[Task statement] Locate every line in the material below that has the word "clicando". Copy each of those lines.

[Stored data]
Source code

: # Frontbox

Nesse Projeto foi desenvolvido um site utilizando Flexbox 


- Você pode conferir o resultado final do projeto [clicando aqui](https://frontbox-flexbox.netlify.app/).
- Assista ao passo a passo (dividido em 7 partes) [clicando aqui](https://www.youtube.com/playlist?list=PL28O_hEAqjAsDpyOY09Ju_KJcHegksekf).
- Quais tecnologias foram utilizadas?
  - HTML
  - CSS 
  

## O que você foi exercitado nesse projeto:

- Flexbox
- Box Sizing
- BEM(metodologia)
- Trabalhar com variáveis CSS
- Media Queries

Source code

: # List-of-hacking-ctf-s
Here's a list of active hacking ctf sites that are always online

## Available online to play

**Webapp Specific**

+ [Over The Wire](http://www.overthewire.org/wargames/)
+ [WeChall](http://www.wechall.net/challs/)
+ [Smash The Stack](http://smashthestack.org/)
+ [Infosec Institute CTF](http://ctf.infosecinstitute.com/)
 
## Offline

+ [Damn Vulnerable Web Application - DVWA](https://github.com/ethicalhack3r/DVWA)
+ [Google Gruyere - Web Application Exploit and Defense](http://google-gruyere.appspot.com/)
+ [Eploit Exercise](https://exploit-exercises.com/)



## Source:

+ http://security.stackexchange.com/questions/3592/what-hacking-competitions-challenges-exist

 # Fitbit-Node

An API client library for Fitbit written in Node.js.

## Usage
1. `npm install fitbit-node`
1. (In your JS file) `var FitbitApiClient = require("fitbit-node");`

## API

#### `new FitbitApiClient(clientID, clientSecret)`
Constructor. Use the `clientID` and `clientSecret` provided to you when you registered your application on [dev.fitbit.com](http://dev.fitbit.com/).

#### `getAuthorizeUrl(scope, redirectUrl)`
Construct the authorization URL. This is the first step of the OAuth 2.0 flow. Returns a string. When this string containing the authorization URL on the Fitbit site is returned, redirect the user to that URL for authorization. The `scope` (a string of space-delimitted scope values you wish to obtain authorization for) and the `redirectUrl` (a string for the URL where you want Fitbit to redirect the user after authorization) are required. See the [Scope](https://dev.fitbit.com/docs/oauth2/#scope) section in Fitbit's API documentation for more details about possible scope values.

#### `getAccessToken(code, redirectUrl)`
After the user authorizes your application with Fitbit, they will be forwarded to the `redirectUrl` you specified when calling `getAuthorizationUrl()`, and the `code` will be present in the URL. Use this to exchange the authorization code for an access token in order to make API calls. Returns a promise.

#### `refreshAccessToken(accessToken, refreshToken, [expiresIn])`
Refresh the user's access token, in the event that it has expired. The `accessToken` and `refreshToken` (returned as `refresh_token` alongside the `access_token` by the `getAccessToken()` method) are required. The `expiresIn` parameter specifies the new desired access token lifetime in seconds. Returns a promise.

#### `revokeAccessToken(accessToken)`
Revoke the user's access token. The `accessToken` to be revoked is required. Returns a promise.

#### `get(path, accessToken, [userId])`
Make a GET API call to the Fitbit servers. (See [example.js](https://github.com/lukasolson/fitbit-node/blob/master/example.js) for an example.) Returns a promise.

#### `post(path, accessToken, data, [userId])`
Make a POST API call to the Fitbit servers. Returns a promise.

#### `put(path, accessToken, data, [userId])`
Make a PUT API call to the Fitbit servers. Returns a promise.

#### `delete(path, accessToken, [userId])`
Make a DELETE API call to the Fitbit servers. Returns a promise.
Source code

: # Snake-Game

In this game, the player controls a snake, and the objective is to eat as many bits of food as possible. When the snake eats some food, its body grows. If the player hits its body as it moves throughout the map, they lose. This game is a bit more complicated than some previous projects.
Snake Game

[Result for this task]
- Você pode conferir o resultado final do projeto [clicando aqui](https://frontbox-flexbox.netlify.app/).
- Assista ao passo a passo (dividido em 7 partes) [clicando aqui](https://www.youtube.com/playlist?list=PL28O_hEAqjAsDpyOY09Ju_KJcHegksekf).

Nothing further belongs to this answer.